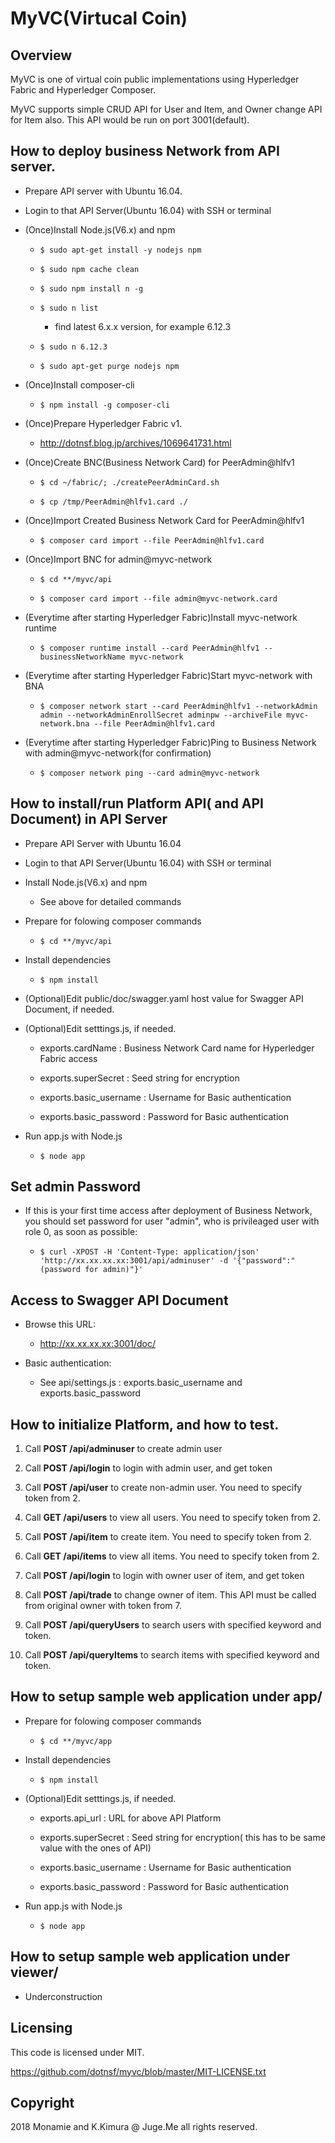 # MyVC(Virtucal Coin)

## Overview

MyVC is one of virtual coin public implementations using Hyperledger Fabric and Hyperledger Composer.

MyVC supports simple CRUD API for User and Item, and Owner change API for Item also. This API would be run on port 3001(default).

## How to deploy business Network from API server.

- Prepare API server with Ubuntu 16.04.

- Login to that API Server(Ubuntu 16.04) with SSH or terminal

- (Once)Install Node.js(V6.x) and npm

    - `$ sudo apt-get install -y nodejs npm`

    - `$ sudo npm cache clean`

    - `$ sudo npm install n -g`

    - `$ sudo n list`

        - find latest 6.x.x version, for example 6.12.3

    - `$ sudo n 6.12.3`

    - `$ sudo apt-get purge nodejs npm`

- (Once)Install composer-cli

    - `$ npm install -g composer-cli`

- (Once)Prepare Hyperledger Fabric v1.

    - http://dotnsf.blog.jp/archives/1069641731.html

- (Once)Create BNC(Business Network Card) for PeerAdmin@hlfv1

    - `$ cd ~/fabric/; ./createPeerAdminCard.sh`

    - `$ cp /tmp/PeerAdmin@hlfv1.card ./`

- (Once)Import Created Business Network Card for PeerAdmin@hlfv1

    - `$ composer card import --file PeerAdmin@hlfv1.card`

- (Once)Import BNC for admin@myvc-network

    - `$ cd **/myvc/api`

    - `$ composer card import --file admin@myvc-network.card`

- (Everytime after starting Hyperledger Fabric)Install myvc-network runtime

    - `$ composer runtime install --card PeerAdmin@hlfv1 --businessNetworkName myvc-network`

- (Everytime after starting Hyperledger Fabric)Start myvc-network with BNA

    - `$ composer network start --card PeerAdmin@hlfv1 --networkAdmin admin --networkAdminEnrollSecret adminpw --archiveFile myvc-network.bna --file PeerAdmin@hlfv1.card`

- (Everytime after starting Hyperledger Fabric)Ping to Business Network with admin@myvc-network(for confirmation)

    - `$ composer network ping --card admin@myvc-network`

## How to install/run Platform API( and API Document) in API Server

- Prepare API Server with Ubuntu 16.04

- Login to that API Server(Ubuntu 16.04) with SSH or terminal

- Install Node.js(V6.x) and npm

    - See above for detailed commands

- Prepare for folowing composer commands

    - `$ cd **/myvc/api`

- Install dependencies

    - `$ npm install`

- (Optional)Edit public/doc/swagger.yaml host value for Swagger API Document, if needed.

- (Optional)Edit setttings.js, if needed.

    - exports.cardName : Business Network Card name for Hyperledger Fabric access

    - exports.superSecret : Seed string for encryption

    - exports.basic_username : Username for Basic authentication

    - exports.basic_password : Password for Basic authentication

- Run app.js with Node.js

    - `$ node app`

## Set admin Password

- If this is your first time access after deployment of Business Network, you should set password for user "admin", who is privileaged user with role 0, as soon as possible:

    - `$ curl -XPOST -H 'Content-Type: application/json' 'http://xx.xx.xx.xx:3001/api/adminuser' -d '{"password":"(password for admin)"}'`

## Access to Swagger API Document

- Browse this URL:

    - http://xx.xx.xx.xx:3001/doc/

- Basic authentication:

    - See api/settings.js : exports.basic_username and exports.basic_password

## How to initialize Platform, and how to test.

1. Call **POST /api/adminuser** to create admin user

2. Call **POST /api/login** to login with admin user, and get token

3. Call **POST /api/user** to create non-admin user. You need to specify token from 2.

4. Call **GET /api/users** to view all users. You need to specify token from 2.

5. Call **POST /api/item** to create item. You need to specify token from 2.

6. Call **GET /api/items** to view all items. You need to specify token from 2.

7. Call **POST /api/login** to login with owner user of item, and get token

8. Call **POST /api/trade** to change owner of item. This API must be called from original owner with token from 7.

9. Call **POST /api/queryUsers** to search users with specified keyword and token.

10. Call **POST /api/queryItems** to search items with specified keyword and token.


## How to setup sample web application under app/

- Prepare for folowing composer commands

    - `$ cd **/myvc/app`

- Install dependencies

    - `$ npm install`

- (Optional)Edit setttings.js, if needed.

    - exports.api_url : URL for above API Platform

    - exports.superSecret : Seed string for encryption( this has to be same value with the ones of API)

    - exports.basic_username : Username for Basic authentication

    - exports.basic_password : Password for Basic authentication

- Run app.js with Node.js

    - `$ node app`


## How to setup sample web application under viewer/

- Underconstruction


## Licensing

This code is licensed under MIT.

https://github.com/dotnsf/myvc/blob/master/MIT-LICENSE.txt

## Copyright

2018 Monamie and K.Kimura @ Juge.Me all rights reserved.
——
Instructions to follow:
Could you return exactly the lines above from the line with "- http://dotnsf.blog.jp/archives/1069641731.html" to the line with "- (Once)Import Created", both included, and nothing else?

Response to this task:
    - http://dotnsf.blog.jp/archives/1069641731.html

- (Once)Create BNC(Business Network Card) for PeerAdmin@hlfv1

    - `$ cd ~/fabric/; ./createPeerAdminCard.sh`

    - `$ cp /tmp/PeerAdmin@hlfv1.card ./`

- (Once)Import Created Business Network Card for PeerAdmin@hlfv1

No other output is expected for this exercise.